Search through the entries for the word "visualization" and copy every line that has it.

Data records
»»

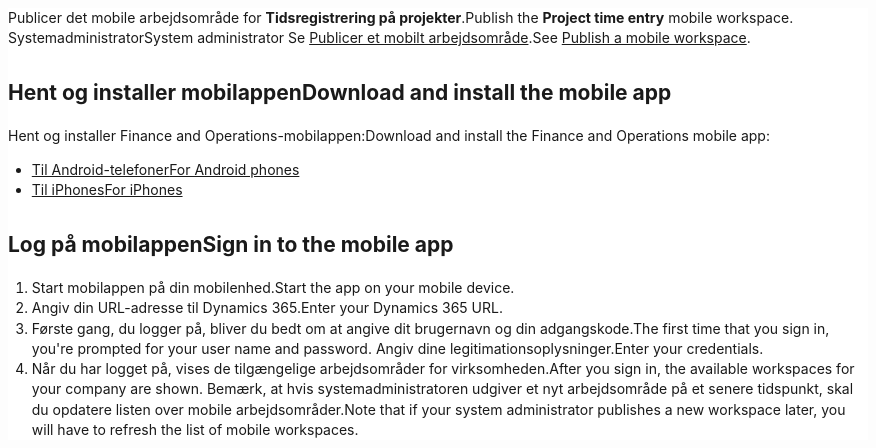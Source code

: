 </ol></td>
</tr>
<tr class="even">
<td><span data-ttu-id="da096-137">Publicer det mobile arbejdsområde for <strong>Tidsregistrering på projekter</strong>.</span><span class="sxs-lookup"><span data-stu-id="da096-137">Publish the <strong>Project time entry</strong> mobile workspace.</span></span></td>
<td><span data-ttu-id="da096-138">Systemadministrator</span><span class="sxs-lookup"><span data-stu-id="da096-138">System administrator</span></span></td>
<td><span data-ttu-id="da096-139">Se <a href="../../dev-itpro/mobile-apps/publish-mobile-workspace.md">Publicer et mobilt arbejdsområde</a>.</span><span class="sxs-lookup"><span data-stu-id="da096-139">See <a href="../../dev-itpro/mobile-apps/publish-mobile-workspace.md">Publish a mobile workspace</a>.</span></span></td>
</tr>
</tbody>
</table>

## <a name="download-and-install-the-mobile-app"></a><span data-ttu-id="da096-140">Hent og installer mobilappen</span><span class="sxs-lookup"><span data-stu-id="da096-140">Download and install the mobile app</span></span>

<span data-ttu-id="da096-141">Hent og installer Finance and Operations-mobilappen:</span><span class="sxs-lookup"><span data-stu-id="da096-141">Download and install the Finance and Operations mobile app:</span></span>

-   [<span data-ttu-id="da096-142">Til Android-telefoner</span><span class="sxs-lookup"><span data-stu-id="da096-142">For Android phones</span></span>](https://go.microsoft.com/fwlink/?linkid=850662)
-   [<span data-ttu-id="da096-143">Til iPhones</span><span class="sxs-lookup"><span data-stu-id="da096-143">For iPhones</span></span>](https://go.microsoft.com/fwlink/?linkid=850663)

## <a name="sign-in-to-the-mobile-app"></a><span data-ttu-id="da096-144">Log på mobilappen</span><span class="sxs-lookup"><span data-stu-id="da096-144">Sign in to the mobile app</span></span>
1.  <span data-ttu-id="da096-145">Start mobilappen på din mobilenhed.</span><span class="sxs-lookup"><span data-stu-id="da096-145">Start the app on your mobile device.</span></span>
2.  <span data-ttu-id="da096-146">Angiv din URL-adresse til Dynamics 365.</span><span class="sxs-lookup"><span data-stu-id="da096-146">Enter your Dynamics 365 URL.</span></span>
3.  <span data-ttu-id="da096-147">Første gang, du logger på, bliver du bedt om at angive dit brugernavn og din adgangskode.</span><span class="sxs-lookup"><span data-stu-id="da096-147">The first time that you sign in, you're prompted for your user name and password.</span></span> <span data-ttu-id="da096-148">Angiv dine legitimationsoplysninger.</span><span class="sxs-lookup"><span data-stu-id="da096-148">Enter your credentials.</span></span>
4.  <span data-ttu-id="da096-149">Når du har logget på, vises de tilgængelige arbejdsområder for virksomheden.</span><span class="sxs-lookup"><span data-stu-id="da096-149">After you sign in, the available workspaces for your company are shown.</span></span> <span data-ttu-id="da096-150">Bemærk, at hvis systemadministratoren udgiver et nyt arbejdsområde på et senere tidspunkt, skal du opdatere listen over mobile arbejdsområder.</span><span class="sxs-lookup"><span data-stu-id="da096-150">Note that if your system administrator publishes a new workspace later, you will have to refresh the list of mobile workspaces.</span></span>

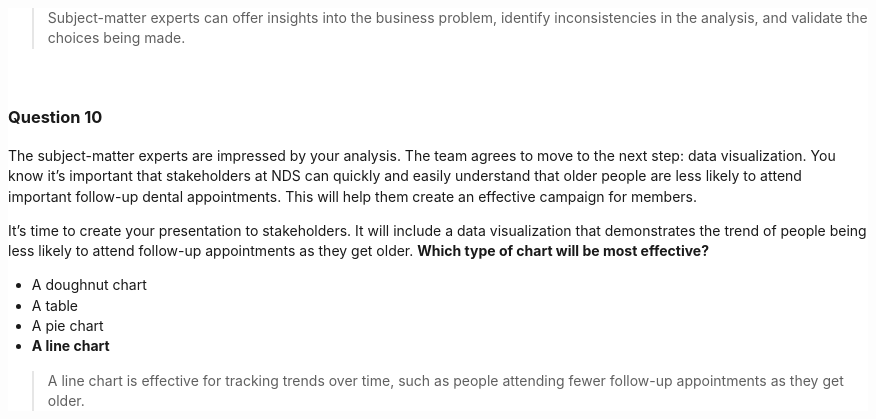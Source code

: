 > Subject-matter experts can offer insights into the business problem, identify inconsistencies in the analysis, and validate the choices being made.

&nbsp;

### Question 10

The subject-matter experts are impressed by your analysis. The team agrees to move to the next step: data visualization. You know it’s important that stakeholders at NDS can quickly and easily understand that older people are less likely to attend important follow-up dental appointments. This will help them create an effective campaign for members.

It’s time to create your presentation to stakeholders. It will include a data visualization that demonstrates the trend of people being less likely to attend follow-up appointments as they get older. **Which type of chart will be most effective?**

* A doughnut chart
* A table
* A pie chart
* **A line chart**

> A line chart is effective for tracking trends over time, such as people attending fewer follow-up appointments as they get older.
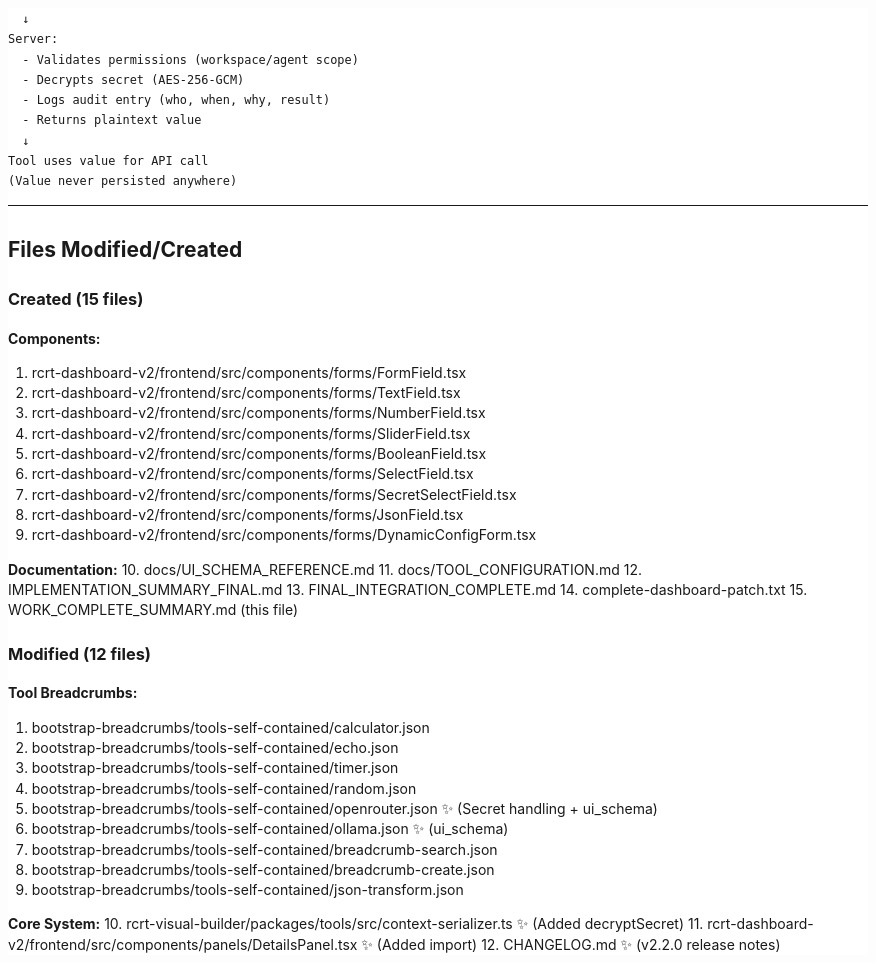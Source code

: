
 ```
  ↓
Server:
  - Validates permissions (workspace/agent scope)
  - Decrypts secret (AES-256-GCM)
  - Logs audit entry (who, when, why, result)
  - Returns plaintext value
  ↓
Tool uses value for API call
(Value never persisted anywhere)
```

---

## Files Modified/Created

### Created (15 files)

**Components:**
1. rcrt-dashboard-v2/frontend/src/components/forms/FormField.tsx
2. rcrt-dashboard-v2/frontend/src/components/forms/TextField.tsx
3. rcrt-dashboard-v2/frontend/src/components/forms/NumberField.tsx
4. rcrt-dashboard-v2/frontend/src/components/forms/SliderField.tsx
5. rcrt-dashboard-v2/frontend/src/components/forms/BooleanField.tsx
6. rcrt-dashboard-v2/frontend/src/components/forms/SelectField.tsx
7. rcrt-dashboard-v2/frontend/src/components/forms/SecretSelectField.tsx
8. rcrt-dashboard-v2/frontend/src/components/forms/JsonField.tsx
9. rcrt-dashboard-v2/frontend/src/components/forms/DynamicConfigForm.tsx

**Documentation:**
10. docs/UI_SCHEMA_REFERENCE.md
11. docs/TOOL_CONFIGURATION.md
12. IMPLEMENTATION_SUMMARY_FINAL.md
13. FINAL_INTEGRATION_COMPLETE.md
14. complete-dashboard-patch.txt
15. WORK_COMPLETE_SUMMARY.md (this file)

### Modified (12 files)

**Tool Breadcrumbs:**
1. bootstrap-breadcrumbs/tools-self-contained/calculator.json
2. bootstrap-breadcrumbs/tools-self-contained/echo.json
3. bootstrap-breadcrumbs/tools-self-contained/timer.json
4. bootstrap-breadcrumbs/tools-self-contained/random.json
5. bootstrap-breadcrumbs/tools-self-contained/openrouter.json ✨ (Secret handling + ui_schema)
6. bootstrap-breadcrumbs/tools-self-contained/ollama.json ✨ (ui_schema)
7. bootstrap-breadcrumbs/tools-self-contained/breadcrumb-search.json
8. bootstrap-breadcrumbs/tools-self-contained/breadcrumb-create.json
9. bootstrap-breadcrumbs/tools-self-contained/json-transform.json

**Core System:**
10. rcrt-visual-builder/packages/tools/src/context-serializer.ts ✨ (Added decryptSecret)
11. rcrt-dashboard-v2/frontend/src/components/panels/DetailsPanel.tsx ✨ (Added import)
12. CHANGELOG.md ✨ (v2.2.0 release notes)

««

§ Answer below
The subject-matter experts are impressed by your analysis. The team agrees to move to the next step: data visualization. You know it’s important that stakeholders at NDS can quickly and easily understand that older people are less likely to attend important follow-up dental appointments. This will help them create an effective campaign for members.
It’s time to create your presentation to stakeholders. It will include a data visualization that demonstrates the trend of people being less likely to attend follow-up appointments as they get older. **Which type of chart will be most effective?**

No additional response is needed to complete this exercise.